The actual plot, in which Paul (Kevin James) must pull himself together and defend his beloved mall against bad guys, takes forever to get going, as scene after scene awkwardly sets up exposition and jokes that will pay off, meagerly, later in the story. A completely unnecessary prologue showing Paul at training camp for real cops gives way into an awkward dinner scene, in which Paul's daughter (Raini Rodriguez) and his mom encourage him to try online dating. At work Paul patrols the mall endlessly on a Segway, flirts awkwardly with kiosk girl Amy (Jayma Mays), fails to break up a series of conflicts, and most painfully, accidentally gets drunk while hanging out with co-workers. Finally, the heist story gets going-- time for some real laughs!
Actually, time for more fat jokes, pratfalls and forced dialogue, as Paul unconvincingly taps into his inner Bruce Willis and saves the day. He's up against some black-clad X-Games rejects, who ride bikes and skateboard and jump off things in the mall for what seems to be the sole purpose of adding interest to the movie. The mastermind turns out to be Paul's slacker trainee Veck (Keir O'Donnell), who's holding hostage Amy, a dopey pen salesman (Paul Rannazzisi), a few other people, and however improbably, Paul's daughter.
The movie eventually heads toward a Home Alone kind of resolution, with the SWAT team and cops sequestered outside due to some silly plot devices, and Paul left alone with a mall full of resources to beat the baddies once and for all. And there's a mild satisfaction in the finale precisely because it's a Home Alone ripoff, and the pranks are fun to watch, even when you know you've been suckered into watching something that was original 19 years ago.
Bobby Cannavale shows up in a role that would be a cameo if he were more famous, and he's funny as Paul's former high school nemesis, but most of the actors seem to have been instructed to get out of James's way. It's too bad the script and the direction didn't get the memo. Scenes that should end on one punchline drag on forever, and all the attributes intended to make Paul a "lovable loser" type turn out either creepy or genuinely sad. Thanks to the interminable set-up, when it finally comes time for Paul to save the day and be a hero, we've already spent too much time with a guy we wouldn't want to know in real life, either.

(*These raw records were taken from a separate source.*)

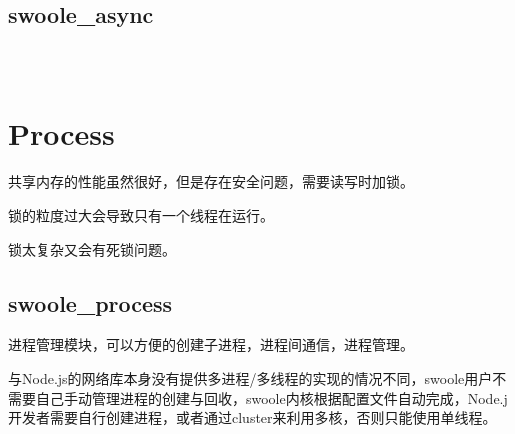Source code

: \section{swoole\_async}



\begin{lstlisting}[language=bash]

\end{lstlisting}




\begin{lstlisting}[language=bash]

\end{lstlisting}




\begin{lstlisting}[language=bash]

\end{lstlisting}


\chapter{Process}


共享内存的性能虽然很好，但是存在安全问题，需要读写时加锁。

\begin{compactitem}
\item 锁的粒度过大会导致只有一个线程在运行。
\item 锁太复杂又会有死锁问题。
\end{compactitem}



\section{swoole\_process}

进程管理模块，可以方便的创建子进程，进程间通信，进程管理。

与Node.js的网络库本身没有提供多进程/多线程的实现的情况不同，swoole用户不需要自己手动管理进程的创建与回收，swoole内核根据配置文件自动完成，Node.j开发者需要自行创建进程，或者通过cluster来利用多核，否则只能使用单线程。






\begin{lstlisting}[language=bash]

\end{lstlisting}




\begin{lstlisting}[language=bash]

\end{lstlisting}




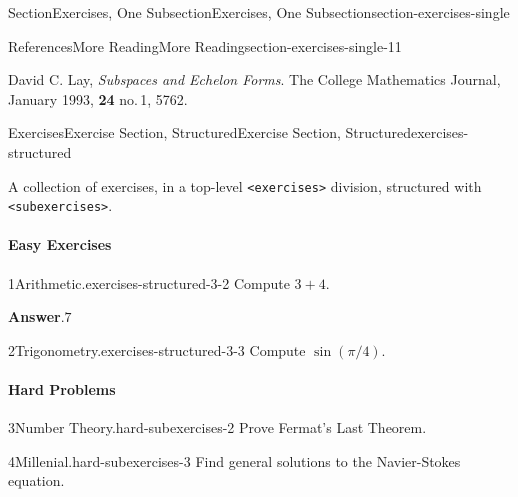 \documentclass[oneside,10pt,]{article}
\newcommand{\blocktitlefont}{\relax}
\newcommand{\ptxmono}[1]{\texttt{#1}}
\numberwithin{equation}{section}
\begin{document}
\begin{sectionptx}{Section}{Exercises, One Subsection}{}{Exercises, One Subsection}{}{}{section-exercises-single}
\begin{references-subsection-numberless}{References}{More Reading}{}{More Reading}{}{}{section-exercises-single-11}
\begin{referencelist}
\hypertarget{biblio-lay-article-repeat2}{}David C. Lay, \textit{Subspaces and Echelon Forms}. The College Mathematics Journal, January 1993, \textbf{24} no.\@\,1, 57\textendash{}62.
\end{referencelist}
\end{references-subsection-numberless}
\end{sectionptx}
%
%
\typeout{************************************************}
\typeout{************************************************}
%
\begin{exercises-section}{Exercises}{Exercise Section, Structured}{}{Exercise Section, Structured}{}{}{exercises-structured}
\begin{introduction}{}%
A collection of exercises, in a top-level \ptxmono{<exercises>} division, structured with \ptxmono{<subexercises>}.%
\end{introduction}%
\paragraph{Easy Exercises}\hypertarget{exercises-structured-3}{}
\begin{divisionexercise}{1}{Arithmetic.}{}{exercises-structured-3-2}%
Compute \(3+4\).%
\par\smallskip%
\noindent\textbf{\blocktitlefont Answer}.\hypertarget{exercises-structured-3-2-3}{}\quad{}\(7\)%
\end{divisionexercise}%
\begin{divisionexercise}{2}{Trigonometry.}{}{exercises-structured-3-3}%
Compute \(\sin(\pi/4)\).%
\end{divisionexercise}%
\paragraph{Hard Problems}\hypertarget{hard-subexercises}{}
\begin{divisionexercise}{3}{Number Theory.}{}{hard-subexercises-2}%
Prove Fermat's Last Theorem.%
\end{divisionexercise}%
\begin{divisionexercise}{4}{Millenial.}{}{hard-subexercises-3}%
Find general solutions to the Navier-Stokes equation.%
\end{divisionexercise}%

\end{exercises-section}
\end{document}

I'd let James off easy if he hadn't written the screenplay as well, and clearly had the star power to make director Steve Carr set down the camera and let James run scene after scene into the ground. The blame goes to everyone who thought Paul Blart was a character who deserved a feature, and who didn't even try to make Paul Blart: Mall Cop into something more than a collection of easy jokes and some uncomfortable moral lessons about standing up for yourself. Or maybe I should just blame myself, for daring to expect anything better from the hell of January releases.